• Problem: Give again, word for word, each line below starting at the one that contains "A main application" and ending at the one that contains "- **Error Handling**: Handles".

START Input records

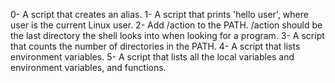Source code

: 0- A script that creates an alias.
1- A script that prints 'hello user', where user is the current Linux user.
2- Add /action to the PATH. /action should be the last directory the shell looks into when looking for a program.
3- A script that counts the number of directories in the PATH.
4- A script that lists environment variables.
5- A script that lists all the local variables and environment variables, and functions.
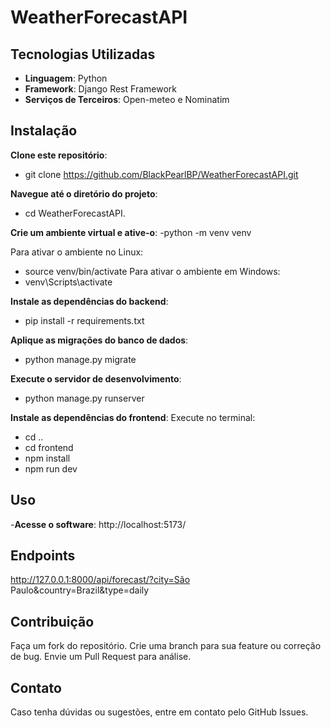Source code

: # WeatherForecastAPI

## Tecnologias Utilizadas
- **Linguagem**: Python
- **Framework**: Django Rest Framework
- **Serviços de Terceiros**: Open-meteo e Nominatim
## Instalação
**Clone este repositório**: 
- git clone https://github.com/BlackPearlBP/WeatherForecastAPI.git

**Navegue até o diretório do projeto**: 
- cd WeatherForecastAPI.

**Crie um ambiente virtual e ative-o**:
-python -m venv venv

Para ativar o ambiente no Linux:
- source venv/bin/activate
Para ativar o ambiente em Windows:  
- venv\Scripts\activate

**Instale as dependências do backend**:
- pip install -r requirements.txt

**Aplique as migrações do banco de dados**:
- python manage.py migrate

**Execute o servidor de desenvolvimento**:
- python manage.py runserver

**Instale as dependências do frontend**:
Execute no terminal:
- cd ..
- cd frontend
- npm install
- npm run dev

	
## Uso
-**Acesse o software**:
http://localhost:5173/
## Endpoints
http://127.0.0.1:8000/api/forecast/?city=São Paulo&country=Brazil&type=daily
## Contribuição
Faça um fork do repositório.
Crie uma branch para sua feature ou correção de bug.
Envie um Pull Request para análise.
## Contato
Caso tenha dúvidas ou sugestões, entre em contato pelo GitHub Issues.
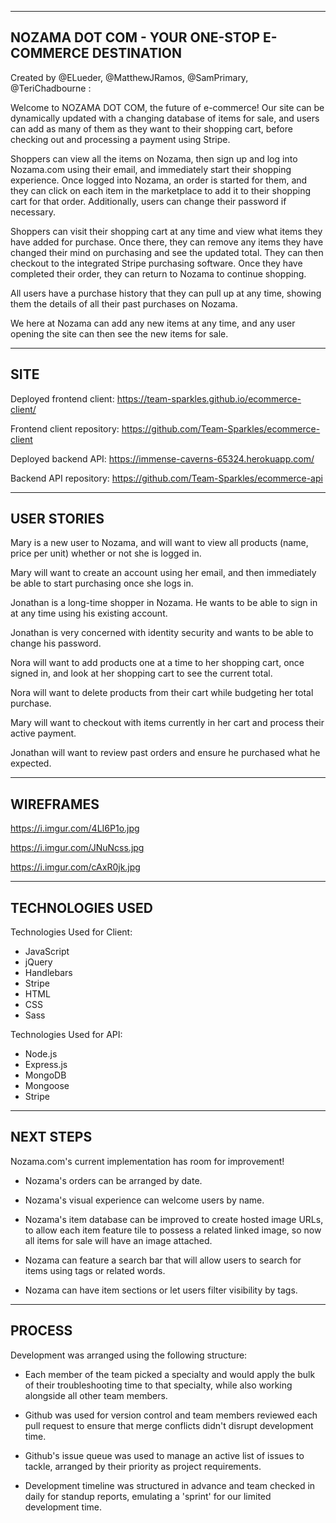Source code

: ------------
NOZAMA DOT COM - YOUR ONE-STOP E-COMMERCE DESTINATION
------------

Created by @ELueder, @MatthewJRamos, @SamPrimary, @TeriChadbourne :

Welcome to NOZAMA DOT COM, the future of e-commerce! Our site can be dynamically updated with a changing database of items for sale, and users can add as many of them as they want to their shopping cart, before checking out and processing a payment using Stripe.

Shoppers can view all the items on Nozama, then sign up and log into Nozama.com using their email, and immediately start their shopping experience. Once logged into Nozama, an order is started for them, and they can click on each item in the marketplace to add it to their shopping cart for that order. Additionally, users can change their password if necessary.

Shoppers can visit their shopping cart at any time and view what items they have added for purchase. Once there, they can remove any items they have changed their mind on purchasing and see the updated total. They can then checkout to the integrated Stripe purchasing software. Once they have completed their order, they can return to Nozama to continue shopping.

All users have a purchase history that they can pull up at any time, showing them the details of all their past purchases on Nozama.

We here at Nozama can add any new items at any time, and any user opening the site can then see the new items for sale.

------------
SITE
------------

Deployed frontend client:
https://team-sparkles.github.io/ecommerce-client/

Frontend client repository:
https://github.com/Team-Sparkles/ecommerce-client

Deployed backend API:
https://immense-caverns-65324.herokuapp.com/

Backend API repository:
https://github.com/Team-Sparkles/ecommerce-api

------------
USER STORIES
------------

Mary is a new user to Nozama, and will want to view all products (name, price per unit) whether or not she is logged in.

Mary will want to create an account using her email, and then immediately be able to start purchasing once she logs in.

Jonathan is a long-time shopper in Nozama. He wants to be able to sign in at any time using his existing account.

Jonathan is very concerned with identity security and wants to be able to change his password.

Nora will want to add products one at a time to her shopping cart, once signed in, and look at her shopping cart to see the current total.

Nora will want to delete products from their cart while budgeting her total purchase.

Mary will want to checkout with items currently in her cart and process their active payment.

Jonathan will want to review past orders and ensure he purchased what he expected.

------------
WIREFRAMES
------------

https://i.imgur.com/4LI6P1o.jpg

https://i.imgur.com/JNuNcss.jpg

https://i.imgur.com/cAxR0jk.jpg

------------
TECHNOLOGIES USED
------------

Technologies Used for Client:
- JavaScript
- jQuery
- Handlebars
- Stripe
- HTML
- CSS
- Sass

Technologies Used for API:
- Node.js
- Express.js
- MongoDB
- Mongoose
- Stripe

------------
NEXT STEPS
------------

Nozama.com's current implementation has room for improvement!

- Nozama's orders can be arranged by date.

- Nozama's visual experience can welcome users by name.

- Nozama's item database can be improved to create hosted image URLs, to allow each item feature tile to possess a related linked image, so now all items for sale will have an image attached.

- Nozama can feature a search bar that will allow users to search for items using tags or related words.

- Nozama can have item sections or let users filter visibility by tags.

------------
PROCESS
------------

Development was arranged using the following structure:

- Each member of the team picked a specialty and would apply the bulk of their troubleshooting time to that specialty, while also working alongside all other team members.

- Github was used for version control and team members reviewed each pull request to ensure that merge conflicts didn't disrupt development time.

- Github's issue queue was used to manage an active list of issues to tackle, arranged by their priority as project requirements.

- Development timeline was structured in advance and team checked in daily for standup reports, emulating a 'sprint' for our limited development time.
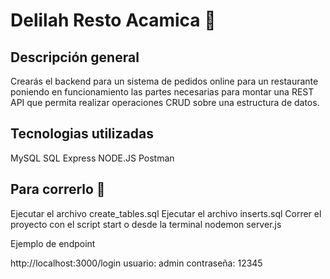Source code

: # Delilah Resto Acamica 🍱

## Descripción general

Crearás el backend para un sistema de pedidos online para un restaurante poniendo en funcionamiento las partes necesarias para montar una REST API que permita realizar operaciones CRUD sobre una estructura de datos.

## Tecnologias utilizadas

MySQL
SQL
Express
NODE.JS
Postman

## Para correrlo 🚀

Ejecutar el archivo create_tables.sql
Ejecutar el archivo inserts.sql
Correr el proyecto con el script start o desde la terminal nodemon server.js

Ejemplo de endpoint

http://localhost:3000/login
usuario: admin
contraseña: 12345
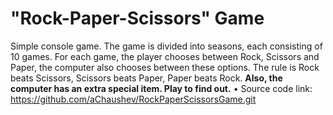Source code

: # "Rock-Paper-Scissors" Game
Simple console game. 
Тhe game is divided into seasons, each consisting of 10 games.
For each game, the player chooses between Rock, Scissors and Paper, the computer also chooses between these options.
The rule is Rock beats Scissors, Scissors beats Paper, Paper beats Rock.
**Also, the computer has an extra special item. Play to find out.**
• Source code link: https://github.com/aChaushev/RockPaperScissorsGame.git
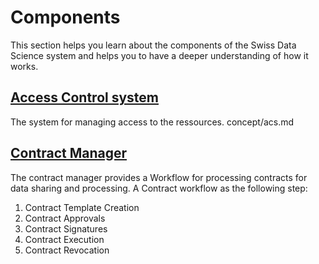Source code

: # Components

This section helps you learn about the components of the Swiss Data Science system and helps you to have a deeper understanding of how it works.


## [Access Control system](./acs.md)
The system for managing access to the ressources.
concept/acs.md


## [Contract Manager](./contract.md)
The contract manager provides a Workflow for processing contracts for data sharing and processing.
A Contract workflow as the following step:
1. Contract Template Creation
2. Contract Approvals
3. Contract Signatures
4. Contract Execution
5. Contract Revocation
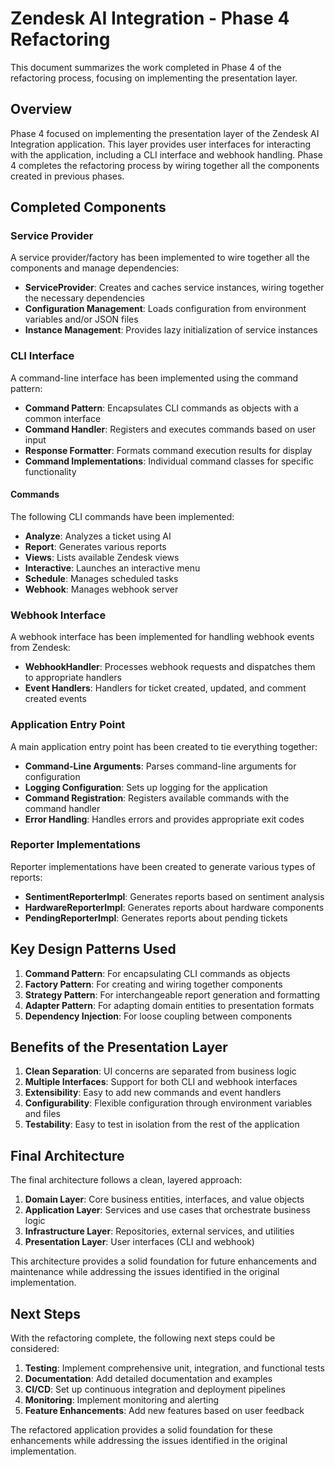 # Zendesk AI Integration - Phase 4 Refactoring

This document summarizes the work completed in Phase 4 of the refactoring process, focusing on implementing the presentation layer.

## Overview

Phase 4 focused on implementing the presentation layer of the Zendesk AI Integration application. This layer provides user interfaces for interacting with the application, including a CLI interface and webhook handling. Phase 4 completes the refactoring process by wiring together all the components created in previous phases.

## Completed Components

### Service Provider

A service provider/factory has been implemented to wire together all the components and manage dependencies:

- **ServiceProvider**: Creates and caches service instances, wiring together the necessary dependencies
- **Configuration Management**: Loads configuration from environment variables and/or JSON files
- **Instance Management**: Provides lazy initialization of service instances

### CLI Interface

A command-line interface has been implemented using the command pattern:

- **Command Pattern**: Encapsulates CLI commands as objects with a common interface
- **Command Handler**: Registers and executes commands based on user input
- **Response Formatter**: Formats command execution results for display
- **Command Implementations**: Individual command classes for specific functionality

#### Commands

The following CLI commands have been implemented:

- **Analyze**: Analyzes a ticket using AI
- **Report**: Generates various reports
- **Views**: Lists available Zendesk views
- **Interactive**: Launches an interactive menu
- **Schedule**: Manages scheduled tasks
- **Webhook**: Manages webhook server

### Webhook Interface

A webhook interface has been implemented for handling webhook events from Zendesk:

- **WebhookHandler**: Processes webhook requests and dispatches them to appropriate handlers
- **Event Handlers**: Handlers for ticket created, updated, and comment created events

### Application Entry Point

A main application entry point has been created to tie everything together:

- **Command-Line Arguments**: Parses command-line arguments for configuration
- **Logging Configuration**: Sets up logging for the application
- **Command Registration**: Registers available commands with the command handler
- **Error Handling**: Handles errors and provides appropriate exit codes

### Reporter Implementations

Reporter implementations have been created to generate various types of reports:

- **SentimentReporterImpl**: Generates reports based on sentiment analysis
- **HardwareReporterImpl**: Generates reports about hardware components
- **PendingReporterImpl**: Generates reports about pending tickets

## Key Design Patterns Used

1. **Command Pattern**: For encapsulating CLI commands as objects
2. **Factory Pattern**: For creating and wiring together components
3. **Strategy Pattern**: For interchangeable report generation and formatting
4. **Adapter Pattern**: For adapting domain entities to presentation formats
5. **Dependency Injection**: For loose coupling between components

## Benefits of the Presentation Layer

1. **Clean Separation**: UI concerns are separated from business logic
2. **Multiple Interfaces**: Support for both CLI and webhook interfaces
3. **Extensibility**: Easy to add new commands and event handlers
4. **Configurability**: Flexible configuration through environment variables and files
5. **Testability**: Easy to test in isolation from the rest of the application

## Final Architecture

The final architecture follows a clean, layered approach:

1. **Domain Layer**: Core business entities, interfaces, and value objects
2. **Application Layer**: Services and use cases that orchestrate business logic
3. **Infrastructure Layer**: Repositories, external services, and utilities
4. **Presentation Layer**: User interfaces (CLI and webhook)

This architecture provides a solid foundation for future enhancements and maintenance while addressing the issues identified in the original implementation.

## Next Steps

With the refactoring complete, the following next steps could be considered:

1. **Testing**: Implement comprehensive unit, integration, and functional tests
2. **Documentation**: Add detailed documentation and examples
3. **CI/CD**: Set up continuous integration and deployment pipelines
4. **Monitoring**: Implement monitoring and alerting
5. **Feature Enhancements**: Add new features based on user feedback

The refactored application provides a solid foundation for these enhancements while addressing the issues identified in the original implementation.
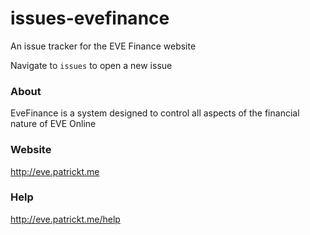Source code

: # issues-evefinance
An issue tracker for the EVE Finance website

Navigate to `issues` to open a new issue


### About
EveFinance is a system designed to control all aspects of the financial nature of EVE Online

### Website
http://eve.patrickt.me

### Help
http://eve.patrickt.me/help
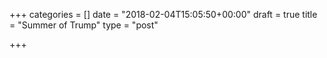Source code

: +++
categories = []
date = "2018-02-04T15:05:50+00:00"
draft = true
title = "Summer of Trump"
type = "post"

+++

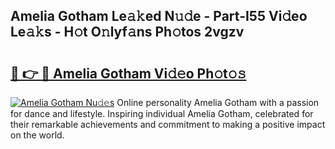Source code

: ## Amelia Gotham Le𝚊𝚔ed N𝚞𝚍e - Part-I55 Vi𝚍eo Le𝚊𝚔s - H𝚘t O𝚗lyf𝚊ns Ph𝚘tos 2vgzv

# <h2><a href="http://hf71fr5.feru.top/?c=Amelia+Gotham">🔗 👉 🔴 Amelia Gotham Vi𝚍𝚎o Ph𝚘t𝚘𝚜</a></h2>

[![Amelia Gotham Nu𝚍𝚎s](https://i.imgur.com/0TWrTi3.gif)](http://hf71fr5.feru.top/?c=Amelia+Gotham)
Online personality Amelia Gotham with a passion for dance and lifestyle. Inspiring individual Amelia Gotham, celebrated for their remarkable achievements and commitment to making a positive impact on the world. 
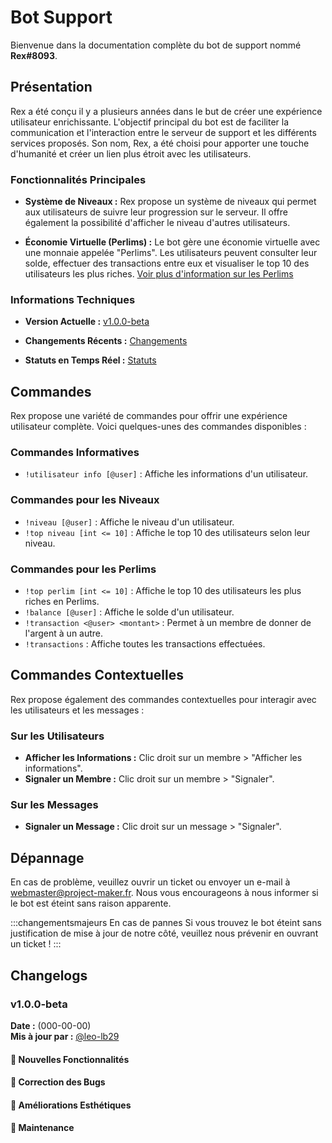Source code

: # Bot Support

Bienvenue dans la documentation complète du bot de support nommé **Rex#8093**.

## Présentation

Rex a été conçu il y a plusieurs années dans le but de créer une expérience utilisateur enrichissante. L'objectif principal du bot est de faciliter la communication et l'interaction entre le serveur de support et les différents services proposés. Son nom, Rex, a été choisi pour apporter une touche d'humanité et créer un lien plus étroit avec les utilisateurs.

### Fonctionnalités Principales

- **Système de Niveaux :** Rex propose un système de niveaux qui permet aux utilisateurs de suivre leur progression sur le serveur. Il offre également la possibilité d'afficher le niveau d'autres utilisateurs.

- **Économie Virtuelle (Perlims) :** Le bot gère une économie virtuelle avec une monnaie appelée "Perlims". Les utilisateurs peuvent consulter leur solde, effectuer des transactions entre eux et visualiser le top 10 des utilisateurs les plus riches. [Voir plus d'information sur les Perlims](../new/perlims.md)

### Informations Techniques

- **Version Actuelle :** [v1.0.0-beta](#v100-beta)

- **Changements Récents :** [Changements](#changelogs)

- **Statuts en Temps Réel :** [Statuts](https://stats.uptimerobot.com/JgP0wcpgzj)

## Commandes

Rex propose une variété de commandes pour offrir une expérience utilisateur complète. Voici quelques-unes des commandes disponibles :

### Commandes Informatives

- `!utilisateur info [@user]` : Affiche les informations d'un utilisateur.

### Commandes pour les Niveaux

- `!niveau [@user]` : Affiche le niveau d'un utilisateur.
- `!top niveau [int <= 10]` : Affiche le top 10 des utilisateurs selon leur niveau.

### Commandes pour les Perlims

- `!top perlim [int <= 10]` : Affiche le top 10 des utilisateurs les plus riches en Perlims.
- `!balance [@user]` : Affiche le solde d'un utilisateur.
- `!transaction <@user> <montant>` : Permet à un membre de donner de l'argent à un autre.
- `!transactions` : Affiche toutes les transactions effectuées.

## Commandes Contextuelles

Rex propose également des commandes contextuelles pour interagir avec les utilisateurs et les messages :

### Sur les Utilisateurs

- **Afficher les Informations :** Clic droit sur un membre > "Afficher les informations".
- **Signaler un Membre :** Clic droit sur un membre > "Signaler".

### Sur les Messages

- **Signaler un Message :** Clic droit sur un message > "Signaler".

## Dépannage

En cas de problème, veuillez ouvrir un ticket ou envoyer un e-mail à [webmaster@project-maker.fr](mailto:webmaster@project-maker.fr). Nous vous encourageons à nous informer si le bot est éteint sans raison apparente.

:::changementsmajeurs En cas de pannes
Si vous trouvez le bot éteint sans justification de mise à jour de notre côté, veuillez nous prévenir en ouvrant un ticket !
:::

## Changelogs

### v1.0.0-beta

**Date :** (000-00-00)  
**Mis à jour par :** [@leo-lb29](https://github.com/leo-lb29)

#### 🚀 Nouvelles Fonctionnalités

#### 🐛 Correction des Bugs

#### 💅 Améliorations Esthétiques

#### 🔧 Maintenance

END Input records

• Response to the exercise:
A main application entry point has been created to tie everything together:

- **Command-Line Arguments**: Parses command-line arguments for configuration
- **Logging Configuration**: Sets up logging for the application
- **Command Registration**: Registers available commands with the command handler
- **Error Handling**: Handles errors and provides appropriate exit codes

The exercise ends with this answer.